Next, turning to endangered marine mammals, there is one CVM study from Greece valuing the Mediterranean monk seal and one similar CVM study from the U.S. valuing thenorthern elephant seal, both of which are members of the Phocidae ("true seals") family. The Total Economic Value of the Mediterranean monk seal was found by surveying local households in Mytilene, on the island of Lesvos, Greece in 1995. Respondents were willing to pay $24 every 3 months, so about $72 annually to avoid further loss of the seal (Langford et al., 1998). The study in the U.S. valuing the northern elephant seal surveyed California households in 1984 and found that respondents on average would pay $35 annually to avoid further loss of the species (Hageman, 1985). If we try to compare these values as a percentage of income, the difference becomes even more apparent. In the U.S. study mean annual income of respondents, when adjusted to the mean income in 2006, is a rather high $67,000. Although mean income of respondents is not reported in the Langford et al. study, the authors do point out that in terms of development, Mytilene at the time of the survey was somewhere between a developed city and a less developed settlement characteristic of the islets across the Aegean. It is highly unlikely that the income of respondents was any higher than the average in Greece at that time, which was much lower than $67,000. So again, it appears that the value placed on seals in Greece is higher than the value placed on seals in the U.S.   Next we look at another marine mammal, the sea otter. A study published in 1997 by White et al. surveyed households in North Yorkshire, Britain and finds an average lump sum WTP of $23 for a 25% gain in the species population. A similar U.S. study valuing the threatened California sea otter surveyed California households in 1984 and found an average annual WTP of $40 to avoid the further loss of the species (Hageman, 1985). Since the annual payment is greater than the lump sum payment, we can just look at the confidence intervals and since one estimate does not lie in the confidence interval of the other estimate, we can see that these values are significantly different. The value placed on the sea otter is higher in the U.S. than in Britain.
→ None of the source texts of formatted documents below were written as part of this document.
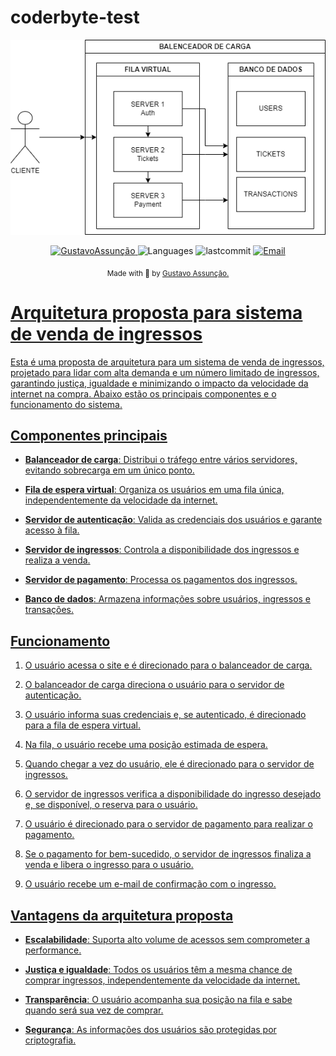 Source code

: # coderbyte-test


<p align="center">
  <img src="./tickets.drawio.png" width="600"/> 
</p>

<p align="center">	
   <a href="https://www.linkedin.com/in/gustavo-gk/">
      <img alt="GustavoAssunção" src="https://img.shields.io/badge/-GustavoAssunção-5965e0?style=for-the-badge&logo=Linkedin&logoColor=white" />
   </a>
  <img alt="Languages" src="https://img.shields.io/github/languages/count/gustavogk/async-repo-cloner?style=for-the-badge" />
  <img alt="lastcommit" src="https://img.shields.io/github/last-commit/gustavogk/async-repo-cloner?style=for-the-badge" />
  <a href="mailto:gust.krv@gmail.com">
   <img alt="Email" src="https://img.shields.io/badge/-GustavoAssunção-5965e0?style=for-the-badge&logo=gmail&logoColor=white" />
  </a>
</p>

<div align="center">
  <sub> Made with 💖 by
    <a href="https://github.com/gustavogk"> Gustavo Assunção.
    <h1></h1>
  </sub>
</div>

# Arquitetura proposta para sistema de venda de ingressos

Esta é uma proposta de arquitetura para um sistema de venda de ingressos, projetado para lidar com alta demanda e um número limitado de ingressos, garantindo justiça, igualdade e minimizando o impacto da velocidade da internet na compra. Abaixo estão os principais componentes e o funcionamento do sistema.

## Componentes principais

- **Balanceador de carga**: Distribui o tráfego entre vários servidores, evitando sobrecarga em um único ponto.
  
- **Fila de espera virtual**: Organiza os usuários em uma fila única, independentemente da velocidade da internet.
  
- **Servidor de autenticação**: Valida as credenciais dos usuários e garante acesso à fila.
  
- **Servidor de ingressos**: Controla a disponibilidade dos ingressos e realiza a venda.
  
- **Servidor de pagamento**: Processa os pagamentos dos ingressos.
  
- **Banco de dados**: Armazena informações sobre usuários, ingressos e transações.

## Funcionamento

1. O usuário acessa o site e é direcionado para o balanceador de carga.
   
2. O balanceador de carga direciona o usuário para o servidor de autenticação.
   
3. O usuário informa suas credenciais e, se autenticado, é direcionado para a fila de espera virtual.
   
4. Na fila, o usuário recebe uma posição estimada de espera.
   
5. Quando chegar a vez do usuário, ele é direcionado para o servidor de ingressos.
   
6. O servidor de ingressos verifica a disponibilidade do ingresso desejado e, se disponível, o reserva para o usuário.
   
7. O usuário é direcionado para o servidor de pagamento para realizar o pagamento.
   
8. Se o pagamento for bem-sucedido, o servidor de ingressos finaliza a venda e libera o ingresso para o usuário.
   
9. O usuário recebe um e-mail de confirmação com o ingresso.

## Vantagens da arquitetura proposta

- **Escalabilidade**: Suporta alto volume de acessos sem comprometer a performance.
  
- **Justiça e igualdade**: Todos os usuários têm a mesma chance de comprar ingressos, independentemente da velocidade da internet.
  
- **Transparência**: O usuário acompanha sua posição na fila e sabe quando será sua vez de comprar.
  
- **Segurança**: As informações dos usuários são protegidas por criptografia.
However, the two studies differ in the change in population size being valued, which hinders comparability between the two.

Finally, we find two studies valuing the endangered sea turtle, one from the USA and one from Australia. Both studies surveyed households to find an annual WTP value for the respective sea turtle in each region using the same question format, allowing us to get a general comparison of the values. In the U.S. study, the economic value of the sea turtle is found to be about $19 annually (Whitehead, 1992) while in the Australia study the value is found to be about $43 annually (Wilson and Tisdell, 2007). There are no confidence intervals reported in these studies to test if these values are significantly different. However, given the fact that when WTP values differed between countries in the seal and sea otter cases by a factor of two and were significantly different, we suspect the sea turtle values would also be significantly different. A summary of these individual species comparisons can be found in Table 2.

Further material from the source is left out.